YES........but don't unplug the CPU, just gently press it back into it's slot ( don't unplug the cpu because you probably don't have any heatsink paste to re-apply if you take it out )

But you may take out all the others and re-seat them properly and securely.

IF YOU DON'T HAVE A WRIST STRAP ( EARTH STRAP ) THEN TURN THE COMPUTER OFF AT THE MAINS BUT LEAVE IT PLUGGED IN, BEFORE TOUCHING THE COMPONENTS FIND BARE METAL ON THE CASE TO EARTH YOURSELF.


----------



## BenWasTaken (Sep 15, 2002)

so your saying i can electricute my self even if the computer is turned off??


----------



## XbrvhrtX (Jul 16, 2002)

more to the point u can damage components if not earthed


----------



## BenWasTaken (Sep 15, 2002)

i wouldnt trust my self doing that....unless i know EXACTLY what im doing


----------



## badsha (Jul 4, 2002)

Hi ! I had this problem with a computer at work ( PC Training centre ) and we tried everything , sometimes it would work but most of the time it would not. We changed the drive in the end and tried it , and this cured the problem. I think the problem might be with the drive it self as our old harddrive would work sometimes but not most of the times.


----------



## BenWasTaken (Sep 15, 2002)

hmmm i was looking through some system files and came across something that said turn of hard drives after 1 hour..and it was checked....i took off the check now..but could this have been what was causing it?


----------



## BenWasTaken (Sep 15, 2002)

nvm im pretty sure its not what was causing it...


----------



## BooBooLucy (Sep 21, 2004)

Okay, I also am having problems with my computer detecting the IDE drives. I boot up my computer, and it stops at "Detecting IDE drive" Can't do anything or get into the computer to do anything or run any programs. The computer company tech guys told me to unplug the power cord for 10 minutes, did that, then they said to take the BIOS battery out for 30 minutes, I did that, but left it out for 11 hours, still won't work. Changed the IDE cable, that didn't work. Now I am using my laptop, but all my files are on the desktop. Any tips here? It is only a 1½ years old, P4, 512 memory, 120 gig hard drive. This thing doesn't detect any drive.


----------



## ceri sheeran (Aug 15, 2003)

Hi,

Top of my list

New BIOS battery

Clear NVRAM / reset BIOS to defaults

New IDE ribbon Cables

BIOS upgrade if available

hth

Ceri


----------



## BooBooLucy (Sep 21, 2004)

I tried a new IDE cable, and when we had the battery out, it tested fine. Should we still get a new battery just in case? As far as 
Clear NVRAM / reset BIOS to defaults - we can't get that far. So how would you reset them. It was working fine the night before. And we are running windows XP.


----------



## ceri sheeran (Aug 15, 2003)

Hi

A new BIOS battery is always a good bet for this type of issue.

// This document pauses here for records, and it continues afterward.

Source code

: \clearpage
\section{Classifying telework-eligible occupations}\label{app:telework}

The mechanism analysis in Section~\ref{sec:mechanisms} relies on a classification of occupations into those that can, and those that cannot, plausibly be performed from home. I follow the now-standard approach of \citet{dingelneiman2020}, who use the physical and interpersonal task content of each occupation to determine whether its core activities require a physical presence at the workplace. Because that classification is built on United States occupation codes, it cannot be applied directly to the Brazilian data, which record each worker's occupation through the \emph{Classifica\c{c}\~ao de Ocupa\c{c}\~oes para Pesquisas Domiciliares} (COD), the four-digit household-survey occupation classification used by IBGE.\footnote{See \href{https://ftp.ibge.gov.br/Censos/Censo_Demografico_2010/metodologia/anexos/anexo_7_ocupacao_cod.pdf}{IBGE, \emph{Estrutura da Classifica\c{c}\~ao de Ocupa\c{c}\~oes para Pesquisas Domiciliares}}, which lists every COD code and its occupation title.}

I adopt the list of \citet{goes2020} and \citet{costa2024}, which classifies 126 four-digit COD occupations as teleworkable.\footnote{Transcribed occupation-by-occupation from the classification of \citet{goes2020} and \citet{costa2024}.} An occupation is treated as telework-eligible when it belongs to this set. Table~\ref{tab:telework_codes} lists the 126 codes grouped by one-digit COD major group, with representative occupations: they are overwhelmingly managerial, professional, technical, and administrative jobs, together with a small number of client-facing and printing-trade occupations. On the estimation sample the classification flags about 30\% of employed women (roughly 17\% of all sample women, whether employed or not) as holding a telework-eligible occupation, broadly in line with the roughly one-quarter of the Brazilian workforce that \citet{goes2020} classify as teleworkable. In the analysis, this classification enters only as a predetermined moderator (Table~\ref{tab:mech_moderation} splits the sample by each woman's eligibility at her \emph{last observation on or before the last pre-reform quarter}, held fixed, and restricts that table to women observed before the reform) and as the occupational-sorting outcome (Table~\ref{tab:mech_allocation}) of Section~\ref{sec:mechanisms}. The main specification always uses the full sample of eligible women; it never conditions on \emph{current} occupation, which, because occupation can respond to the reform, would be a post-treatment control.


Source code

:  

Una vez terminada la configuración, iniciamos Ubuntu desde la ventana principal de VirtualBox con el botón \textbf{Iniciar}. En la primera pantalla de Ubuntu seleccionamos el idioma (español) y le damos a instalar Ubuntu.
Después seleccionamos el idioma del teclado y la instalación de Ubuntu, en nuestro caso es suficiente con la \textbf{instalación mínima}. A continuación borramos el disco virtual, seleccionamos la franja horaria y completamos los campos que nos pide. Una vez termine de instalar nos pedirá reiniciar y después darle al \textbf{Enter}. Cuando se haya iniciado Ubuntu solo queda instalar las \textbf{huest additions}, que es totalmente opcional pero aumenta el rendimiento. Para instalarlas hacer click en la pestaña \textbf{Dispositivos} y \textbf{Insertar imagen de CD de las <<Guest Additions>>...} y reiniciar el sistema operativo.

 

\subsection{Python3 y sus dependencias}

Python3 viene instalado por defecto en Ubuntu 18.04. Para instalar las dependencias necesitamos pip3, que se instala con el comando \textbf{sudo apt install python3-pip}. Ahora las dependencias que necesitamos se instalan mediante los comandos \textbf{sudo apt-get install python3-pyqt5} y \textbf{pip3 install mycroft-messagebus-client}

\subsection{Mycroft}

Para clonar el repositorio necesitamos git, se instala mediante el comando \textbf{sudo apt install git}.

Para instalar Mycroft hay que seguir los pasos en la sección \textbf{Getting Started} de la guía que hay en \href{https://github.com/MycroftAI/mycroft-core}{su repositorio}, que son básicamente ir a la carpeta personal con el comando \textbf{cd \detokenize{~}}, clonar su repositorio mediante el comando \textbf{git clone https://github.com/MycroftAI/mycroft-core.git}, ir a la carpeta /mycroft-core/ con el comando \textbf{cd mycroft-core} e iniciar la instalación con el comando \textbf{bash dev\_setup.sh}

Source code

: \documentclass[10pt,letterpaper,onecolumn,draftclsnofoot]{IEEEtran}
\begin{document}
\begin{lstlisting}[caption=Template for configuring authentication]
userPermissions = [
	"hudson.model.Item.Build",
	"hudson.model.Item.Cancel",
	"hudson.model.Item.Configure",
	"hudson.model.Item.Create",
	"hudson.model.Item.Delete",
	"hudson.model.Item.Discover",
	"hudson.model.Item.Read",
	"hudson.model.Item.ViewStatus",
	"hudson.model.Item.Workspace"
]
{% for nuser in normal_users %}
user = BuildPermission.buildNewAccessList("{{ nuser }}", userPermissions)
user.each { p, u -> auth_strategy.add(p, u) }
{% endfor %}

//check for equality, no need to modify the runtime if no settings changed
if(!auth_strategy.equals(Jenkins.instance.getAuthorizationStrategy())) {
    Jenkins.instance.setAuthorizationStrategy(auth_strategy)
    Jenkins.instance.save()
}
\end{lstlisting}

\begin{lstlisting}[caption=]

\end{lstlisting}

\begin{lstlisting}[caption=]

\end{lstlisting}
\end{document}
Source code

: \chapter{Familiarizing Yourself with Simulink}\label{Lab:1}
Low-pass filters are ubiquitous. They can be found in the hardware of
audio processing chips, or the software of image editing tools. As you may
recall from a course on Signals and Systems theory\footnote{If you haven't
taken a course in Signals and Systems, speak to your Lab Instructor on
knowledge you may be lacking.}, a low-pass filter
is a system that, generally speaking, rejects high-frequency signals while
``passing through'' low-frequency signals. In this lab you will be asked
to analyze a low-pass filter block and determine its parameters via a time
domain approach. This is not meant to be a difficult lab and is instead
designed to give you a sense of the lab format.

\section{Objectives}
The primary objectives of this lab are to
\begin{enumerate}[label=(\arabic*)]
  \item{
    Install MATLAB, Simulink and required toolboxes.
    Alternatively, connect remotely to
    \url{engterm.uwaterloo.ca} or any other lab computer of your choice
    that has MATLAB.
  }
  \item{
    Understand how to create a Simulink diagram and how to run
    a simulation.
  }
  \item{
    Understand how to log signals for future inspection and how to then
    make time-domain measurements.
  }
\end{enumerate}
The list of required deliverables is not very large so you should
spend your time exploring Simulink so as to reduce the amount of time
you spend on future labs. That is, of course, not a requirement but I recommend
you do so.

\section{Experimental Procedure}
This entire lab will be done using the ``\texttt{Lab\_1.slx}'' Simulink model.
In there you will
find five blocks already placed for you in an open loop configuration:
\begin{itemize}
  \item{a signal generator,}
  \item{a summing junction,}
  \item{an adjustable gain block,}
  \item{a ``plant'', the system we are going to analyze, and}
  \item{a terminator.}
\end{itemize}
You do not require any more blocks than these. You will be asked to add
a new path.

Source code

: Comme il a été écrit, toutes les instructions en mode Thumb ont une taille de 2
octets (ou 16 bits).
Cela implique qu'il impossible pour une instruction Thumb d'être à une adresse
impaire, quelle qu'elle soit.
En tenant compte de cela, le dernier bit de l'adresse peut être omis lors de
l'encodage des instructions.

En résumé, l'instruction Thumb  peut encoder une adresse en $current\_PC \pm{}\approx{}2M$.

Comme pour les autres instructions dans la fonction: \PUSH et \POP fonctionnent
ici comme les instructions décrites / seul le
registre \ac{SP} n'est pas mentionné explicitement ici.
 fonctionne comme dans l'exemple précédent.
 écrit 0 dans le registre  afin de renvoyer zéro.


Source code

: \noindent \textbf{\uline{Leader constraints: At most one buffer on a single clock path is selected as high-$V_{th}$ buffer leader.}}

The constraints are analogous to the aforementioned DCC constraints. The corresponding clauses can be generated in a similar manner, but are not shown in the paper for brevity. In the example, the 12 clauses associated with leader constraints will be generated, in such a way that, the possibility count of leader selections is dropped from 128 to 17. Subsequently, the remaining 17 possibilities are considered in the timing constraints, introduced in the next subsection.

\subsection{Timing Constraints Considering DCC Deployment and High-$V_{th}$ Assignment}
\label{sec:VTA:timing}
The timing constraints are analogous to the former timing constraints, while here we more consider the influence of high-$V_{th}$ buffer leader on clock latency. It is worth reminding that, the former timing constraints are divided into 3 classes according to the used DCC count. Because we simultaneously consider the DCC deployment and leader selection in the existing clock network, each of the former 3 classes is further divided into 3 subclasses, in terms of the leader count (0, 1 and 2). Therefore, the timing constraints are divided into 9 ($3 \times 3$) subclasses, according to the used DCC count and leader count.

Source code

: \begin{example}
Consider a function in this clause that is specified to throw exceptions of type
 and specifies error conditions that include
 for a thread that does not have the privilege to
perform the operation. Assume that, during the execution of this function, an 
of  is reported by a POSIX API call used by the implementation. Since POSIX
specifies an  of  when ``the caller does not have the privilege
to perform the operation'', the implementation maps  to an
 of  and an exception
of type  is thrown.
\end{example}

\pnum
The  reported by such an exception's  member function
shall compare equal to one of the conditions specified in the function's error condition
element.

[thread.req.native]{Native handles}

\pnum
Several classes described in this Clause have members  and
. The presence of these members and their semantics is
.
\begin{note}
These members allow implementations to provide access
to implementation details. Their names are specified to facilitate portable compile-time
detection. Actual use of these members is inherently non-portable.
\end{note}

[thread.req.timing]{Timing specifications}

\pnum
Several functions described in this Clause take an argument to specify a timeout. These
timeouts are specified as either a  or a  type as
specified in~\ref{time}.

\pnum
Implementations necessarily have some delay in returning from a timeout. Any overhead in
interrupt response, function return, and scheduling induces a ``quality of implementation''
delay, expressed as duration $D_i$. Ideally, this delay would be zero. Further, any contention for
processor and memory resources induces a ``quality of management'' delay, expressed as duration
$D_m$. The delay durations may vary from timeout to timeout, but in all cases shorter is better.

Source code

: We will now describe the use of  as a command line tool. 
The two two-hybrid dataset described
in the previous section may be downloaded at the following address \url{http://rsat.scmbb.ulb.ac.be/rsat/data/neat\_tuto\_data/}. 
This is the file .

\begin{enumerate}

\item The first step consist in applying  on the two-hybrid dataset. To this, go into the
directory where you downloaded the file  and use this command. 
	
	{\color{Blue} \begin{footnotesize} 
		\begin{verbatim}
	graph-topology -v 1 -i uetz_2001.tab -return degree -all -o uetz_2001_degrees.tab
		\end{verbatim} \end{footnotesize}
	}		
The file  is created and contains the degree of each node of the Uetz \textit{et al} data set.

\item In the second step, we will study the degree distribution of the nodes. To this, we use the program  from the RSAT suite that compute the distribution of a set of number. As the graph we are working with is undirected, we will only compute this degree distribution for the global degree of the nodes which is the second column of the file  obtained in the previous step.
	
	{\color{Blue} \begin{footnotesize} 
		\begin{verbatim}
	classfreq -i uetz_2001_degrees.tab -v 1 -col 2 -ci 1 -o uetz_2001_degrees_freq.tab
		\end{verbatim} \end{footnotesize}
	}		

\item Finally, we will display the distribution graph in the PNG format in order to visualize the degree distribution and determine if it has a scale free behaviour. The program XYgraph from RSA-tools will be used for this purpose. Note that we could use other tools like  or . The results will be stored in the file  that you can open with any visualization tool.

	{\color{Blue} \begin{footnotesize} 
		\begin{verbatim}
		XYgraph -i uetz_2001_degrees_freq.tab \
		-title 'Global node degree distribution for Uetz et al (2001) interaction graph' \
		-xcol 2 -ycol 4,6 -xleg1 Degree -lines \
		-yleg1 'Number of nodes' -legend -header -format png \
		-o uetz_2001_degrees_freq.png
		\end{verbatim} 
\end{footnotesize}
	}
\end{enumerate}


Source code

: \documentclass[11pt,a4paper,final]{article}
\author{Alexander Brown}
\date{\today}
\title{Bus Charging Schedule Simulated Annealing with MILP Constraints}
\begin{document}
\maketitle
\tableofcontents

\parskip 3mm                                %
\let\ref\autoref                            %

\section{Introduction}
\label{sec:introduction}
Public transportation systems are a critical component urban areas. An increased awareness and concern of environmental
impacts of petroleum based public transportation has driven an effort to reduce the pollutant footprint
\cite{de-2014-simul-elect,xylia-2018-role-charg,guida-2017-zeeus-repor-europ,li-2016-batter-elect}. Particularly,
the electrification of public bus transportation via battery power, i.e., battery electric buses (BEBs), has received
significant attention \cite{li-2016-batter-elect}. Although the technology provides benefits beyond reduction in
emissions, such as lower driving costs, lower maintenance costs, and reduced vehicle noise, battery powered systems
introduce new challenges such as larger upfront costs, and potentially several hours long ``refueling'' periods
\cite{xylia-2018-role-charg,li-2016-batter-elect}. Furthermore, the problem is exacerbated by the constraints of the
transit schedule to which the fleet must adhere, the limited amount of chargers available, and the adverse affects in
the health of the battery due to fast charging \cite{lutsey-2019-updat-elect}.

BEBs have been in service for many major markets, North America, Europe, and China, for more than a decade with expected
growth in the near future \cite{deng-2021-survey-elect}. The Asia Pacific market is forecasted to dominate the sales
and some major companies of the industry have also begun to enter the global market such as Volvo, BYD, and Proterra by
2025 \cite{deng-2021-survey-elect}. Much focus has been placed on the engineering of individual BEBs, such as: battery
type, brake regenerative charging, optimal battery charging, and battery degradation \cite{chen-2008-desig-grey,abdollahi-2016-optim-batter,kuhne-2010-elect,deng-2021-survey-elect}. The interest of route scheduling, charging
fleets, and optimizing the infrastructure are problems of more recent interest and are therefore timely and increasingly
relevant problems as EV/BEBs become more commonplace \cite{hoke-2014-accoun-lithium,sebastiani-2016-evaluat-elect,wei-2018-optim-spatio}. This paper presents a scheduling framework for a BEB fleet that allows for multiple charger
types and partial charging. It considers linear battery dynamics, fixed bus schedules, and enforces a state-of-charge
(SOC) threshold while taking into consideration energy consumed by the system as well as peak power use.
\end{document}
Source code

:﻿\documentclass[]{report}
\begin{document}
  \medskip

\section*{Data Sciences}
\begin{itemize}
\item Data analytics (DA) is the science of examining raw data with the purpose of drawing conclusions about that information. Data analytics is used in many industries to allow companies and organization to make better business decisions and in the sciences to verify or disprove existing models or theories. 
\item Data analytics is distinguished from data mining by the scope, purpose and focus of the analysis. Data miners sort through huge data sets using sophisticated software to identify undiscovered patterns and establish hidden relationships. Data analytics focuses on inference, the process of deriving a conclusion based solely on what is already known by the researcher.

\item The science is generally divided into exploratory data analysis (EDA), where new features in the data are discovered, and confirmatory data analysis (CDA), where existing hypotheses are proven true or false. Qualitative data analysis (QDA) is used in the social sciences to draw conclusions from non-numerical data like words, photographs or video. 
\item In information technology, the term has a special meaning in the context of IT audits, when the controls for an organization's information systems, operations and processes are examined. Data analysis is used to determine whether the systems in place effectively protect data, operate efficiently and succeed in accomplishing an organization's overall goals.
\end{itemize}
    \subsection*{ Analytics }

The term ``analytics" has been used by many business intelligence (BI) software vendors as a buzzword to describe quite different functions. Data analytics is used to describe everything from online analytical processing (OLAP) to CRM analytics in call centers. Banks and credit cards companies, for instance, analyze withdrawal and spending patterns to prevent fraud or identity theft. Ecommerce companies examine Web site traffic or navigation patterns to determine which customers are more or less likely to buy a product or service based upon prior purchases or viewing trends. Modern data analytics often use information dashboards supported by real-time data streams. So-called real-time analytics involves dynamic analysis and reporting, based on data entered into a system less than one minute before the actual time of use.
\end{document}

Take the battery out to determine what the spec is and then go out to buy it. By the time you get back the memory held / supported by the BIOS battery will have decayed. 

When you install the new battery it will have the same effect as the BIOS reset by hot-keys or motherboard jumper would have.

hth

Ceri


----------



## BooBooLucy (Sep 21, 2004)

OKay, I put a new battery in. Let it sit for several hours before putting it in, and it still sits at "Detecting IDE drive" Any other suggestions?


----------



## BooBooLucy (Sep 21, 2004)

Ok, I got my dads computer, put the hard drive in it and it does the same thing, I put my dads hard drive in ours, and everything boots up. So I am assuming it is the hard drive. Is there any way to get the data off the hard drive?


----------



## ohheck (Jan 5, 2003)

using your dads pc put the jumper on the back of his drive to master- probably has the letters mst mstr or similar - set the jumper on your drive to slave - 'slv' and attach it to the middle connector on the ribbon cable that connects his hard drive to the mother board- then boot- you may be able to copy and paste data from your drive to his


----------



## BooBooLucy (Sep 21, 2004)

OK, we figured out it was the hard drive, so we ordered a new Seagate 160 gig. It should be here on Wed. My husband talked to the tech guy who used to work for his company, and offered to help retrieve info from the old hard drive. So I am feeling pretty good right now. I only lost about a month worth of info and over 4000 songs, but it could of been worse. Now if I can just stop this new laptop from freezing up every so often while we are working on it, I will be happy.


----------